* _Exercise_: Look through the data below, and copy each line that carries the word "content".
--- Records for the exercise Enclosed Below ---
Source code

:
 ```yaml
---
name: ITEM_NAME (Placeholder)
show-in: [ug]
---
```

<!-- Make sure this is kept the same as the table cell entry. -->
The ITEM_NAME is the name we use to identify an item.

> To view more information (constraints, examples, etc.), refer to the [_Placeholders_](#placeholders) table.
--- End of Enclosed Records for the exercise ---
--- Records for the exercise Enclosed Below ---
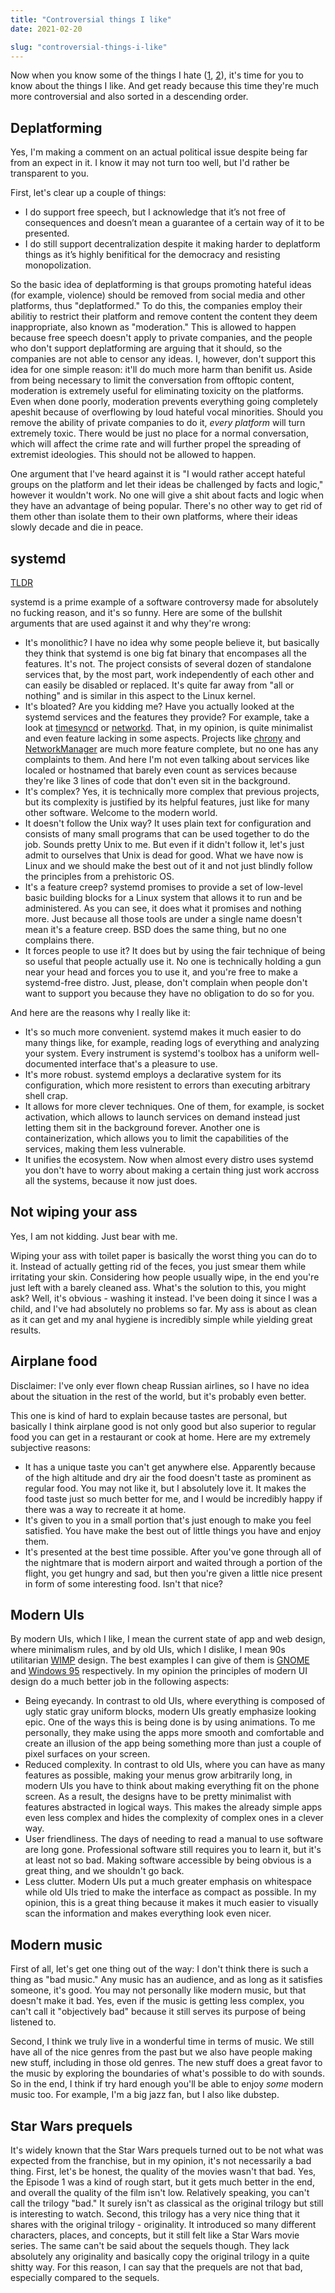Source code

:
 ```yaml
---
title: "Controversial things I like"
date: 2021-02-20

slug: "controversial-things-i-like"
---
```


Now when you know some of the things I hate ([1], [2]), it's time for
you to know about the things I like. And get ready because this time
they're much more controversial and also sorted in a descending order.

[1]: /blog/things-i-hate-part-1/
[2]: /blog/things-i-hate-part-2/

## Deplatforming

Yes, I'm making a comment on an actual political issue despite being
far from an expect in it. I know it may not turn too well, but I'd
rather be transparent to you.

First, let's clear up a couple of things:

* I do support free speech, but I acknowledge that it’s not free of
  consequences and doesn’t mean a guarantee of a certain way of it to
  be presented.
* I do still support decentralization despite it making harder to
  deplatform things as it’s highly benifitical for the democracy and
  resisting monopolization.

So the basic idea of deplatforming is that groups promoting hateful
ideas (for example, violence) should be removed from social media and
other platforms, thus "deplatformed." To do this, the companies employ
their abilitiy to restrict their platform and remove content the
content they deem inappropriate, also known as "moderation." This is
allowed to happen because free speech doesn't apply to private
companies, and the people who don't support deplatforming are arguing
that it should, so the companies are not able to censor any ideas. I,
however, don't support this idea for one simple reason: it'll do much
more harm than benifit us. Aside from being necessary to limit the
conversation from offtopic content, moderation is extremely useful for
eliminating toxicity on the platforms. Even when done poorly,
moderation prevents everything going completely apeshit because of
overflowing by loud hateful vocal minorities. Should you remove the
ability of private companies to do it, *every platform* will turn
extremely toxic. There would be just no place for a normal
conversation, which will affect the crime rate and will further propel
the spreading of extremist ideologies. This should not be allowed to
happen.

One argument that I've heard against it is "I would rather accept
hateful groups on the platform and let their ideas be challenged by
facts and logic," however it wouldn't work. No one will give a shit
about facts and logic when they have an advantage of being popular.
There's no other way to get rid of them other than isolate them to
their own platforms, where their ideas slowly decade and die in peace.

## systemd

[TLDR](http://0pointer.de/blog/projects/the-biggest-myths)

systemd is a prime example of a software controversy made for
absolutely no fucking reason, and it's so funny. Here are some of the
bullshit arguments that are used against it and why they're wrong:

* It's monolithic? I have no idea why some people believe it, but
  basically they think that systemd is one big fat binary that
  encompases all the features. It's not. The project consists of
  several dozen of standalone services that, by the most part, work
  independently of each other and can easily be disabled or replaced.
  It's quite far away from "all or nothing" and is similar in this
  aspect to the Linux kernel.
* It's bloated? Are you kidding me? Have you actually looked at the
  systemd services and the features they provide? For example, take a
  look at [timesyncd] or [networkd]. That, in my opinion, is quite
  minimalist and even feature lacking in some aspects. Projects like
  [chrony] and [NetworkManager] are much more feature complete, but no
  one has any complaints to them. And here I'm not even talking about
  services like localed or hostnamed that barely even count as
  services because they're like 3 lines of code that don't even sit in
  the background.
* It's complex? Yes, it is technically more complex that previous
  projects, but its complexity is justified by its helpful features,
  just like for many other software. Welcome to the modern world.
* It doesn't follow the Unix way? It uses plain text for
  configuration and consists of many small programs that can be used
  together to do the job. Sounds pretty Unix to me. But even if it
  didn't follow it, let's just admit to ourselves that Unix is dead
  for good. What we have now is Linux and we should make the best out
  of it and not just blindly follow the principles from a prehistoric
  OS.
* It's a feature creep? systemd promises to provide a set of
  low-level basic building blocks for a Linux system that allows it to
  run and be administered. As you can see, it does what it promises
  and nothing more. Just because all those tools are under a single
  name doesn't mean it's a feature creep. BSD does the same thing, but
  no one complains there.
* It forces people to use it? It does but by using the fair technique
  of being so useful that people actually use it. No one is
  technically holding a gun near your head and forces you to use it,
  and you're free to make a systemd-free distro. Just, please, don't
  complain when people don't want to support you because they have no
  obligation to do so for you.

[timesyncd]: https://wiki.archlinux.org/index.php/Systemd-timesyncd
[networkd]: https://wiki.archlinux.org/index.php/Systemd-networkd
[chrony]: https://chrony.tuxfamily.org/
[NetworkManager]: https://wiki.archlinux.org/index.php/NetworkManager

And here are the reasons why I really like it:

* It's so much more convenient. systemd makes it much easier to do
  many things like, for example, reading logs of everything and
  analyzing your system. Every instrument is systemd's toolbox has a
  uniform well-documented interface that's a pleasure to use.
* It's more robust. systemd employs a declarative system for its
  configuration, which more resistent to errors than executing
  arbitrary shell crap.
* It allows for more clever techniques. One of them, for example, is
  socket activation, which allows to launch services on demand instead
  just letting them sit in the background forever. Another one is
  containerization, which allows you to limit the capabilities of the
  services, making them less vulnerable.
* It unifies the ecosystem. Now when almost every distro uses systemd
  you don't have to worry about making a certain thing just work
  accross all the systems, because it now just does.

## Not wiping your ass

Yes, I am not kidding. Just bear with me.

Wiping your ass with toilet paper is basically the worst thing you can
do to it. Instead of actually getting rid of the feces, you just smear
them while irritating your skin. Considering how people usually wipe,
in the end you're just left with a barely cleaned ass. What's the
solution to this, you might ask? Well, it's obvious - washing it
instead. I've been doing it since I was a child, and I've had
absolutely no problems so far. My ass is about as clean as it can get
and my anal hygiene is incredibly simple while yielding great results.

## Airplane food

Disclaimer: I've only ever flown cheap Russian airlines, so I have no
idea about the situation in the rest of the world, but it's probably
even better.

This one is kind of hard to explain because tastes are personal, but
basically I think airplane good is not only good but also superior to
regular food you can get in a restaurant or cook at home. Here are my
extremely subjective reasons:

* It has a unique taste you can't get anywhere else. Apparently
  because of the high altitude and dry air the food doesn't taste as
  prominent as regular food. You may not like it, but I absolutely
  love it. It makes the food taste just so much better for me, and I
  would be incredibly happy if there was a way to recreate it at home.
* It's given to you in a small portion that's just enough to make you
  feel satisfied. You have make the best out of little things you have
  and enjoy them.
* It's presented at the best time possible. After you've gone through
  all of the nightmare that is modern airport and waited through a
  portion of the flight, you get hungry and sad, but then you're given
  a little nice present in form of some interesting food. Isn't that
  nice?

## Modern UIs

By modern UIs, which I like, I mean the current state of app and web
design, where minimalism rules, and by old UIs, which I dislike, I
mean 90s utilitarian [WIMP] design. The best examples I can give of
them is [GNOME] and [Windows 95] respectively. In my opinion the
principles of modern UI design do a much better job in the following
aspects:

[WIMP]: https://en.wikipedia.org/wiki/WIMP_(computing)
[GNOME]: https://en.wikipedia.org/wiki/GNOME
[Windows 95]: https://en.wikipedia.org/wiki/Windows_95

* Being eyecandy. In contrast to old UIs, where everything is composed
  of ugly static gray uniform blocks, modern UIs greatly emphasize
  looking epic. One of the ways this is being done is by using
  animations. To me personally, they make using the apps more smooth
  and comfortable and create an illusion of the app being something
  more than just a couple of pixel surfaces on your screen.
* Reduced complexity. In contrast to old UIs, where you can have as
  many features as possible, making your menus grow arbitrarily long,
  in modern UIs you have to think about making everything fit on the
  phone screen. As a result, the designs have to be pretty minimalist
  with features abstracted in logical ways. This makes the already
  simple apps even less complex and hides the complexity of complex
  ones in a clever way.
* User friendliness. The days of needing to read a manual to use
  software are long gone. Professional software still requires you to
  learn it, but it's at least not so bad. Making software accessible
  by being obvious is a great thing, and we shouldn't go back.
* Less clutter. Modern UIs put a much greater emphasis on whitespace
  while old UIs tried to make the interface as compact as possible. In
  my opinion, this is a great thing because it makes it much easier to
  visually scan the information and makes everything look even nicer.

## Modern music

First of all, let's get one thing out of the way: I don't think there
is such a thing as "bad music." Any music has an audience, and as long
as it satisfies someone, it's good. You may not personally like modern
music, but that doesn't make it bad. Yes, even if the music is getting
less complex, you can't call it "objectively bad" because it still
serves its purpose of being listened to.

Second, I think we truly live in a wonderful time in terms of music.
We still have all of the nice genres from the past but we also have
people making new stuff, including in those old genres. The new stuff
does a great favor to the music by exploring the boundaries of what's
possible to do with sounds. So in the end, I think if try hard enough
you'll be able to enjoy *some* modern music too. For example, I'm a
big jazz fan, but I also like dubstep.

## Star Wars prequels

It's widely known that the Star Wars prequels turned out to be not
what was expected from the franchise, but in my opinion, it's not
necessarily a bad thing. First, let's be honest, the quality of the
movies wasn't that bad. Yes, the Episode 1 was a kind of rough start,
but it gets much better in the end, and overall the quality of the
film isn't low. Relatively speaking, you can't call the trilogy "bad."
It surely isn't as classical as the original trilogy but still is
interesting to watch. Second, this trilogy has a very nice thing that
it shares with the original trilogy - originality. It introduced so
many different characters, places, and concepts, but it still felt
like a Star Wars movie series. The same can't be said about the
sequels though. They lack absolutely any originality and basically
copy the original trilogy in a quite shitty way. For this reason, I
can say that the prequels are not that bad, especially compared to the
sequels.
--- End of Enclosed Records for the exercise ---
* _The completed task_:
their abilitiy to restrict their platform and remove content the
content they deem inappropriate, also known as "moderation." This is
conversation from offtopic content, moderation is extremely useful for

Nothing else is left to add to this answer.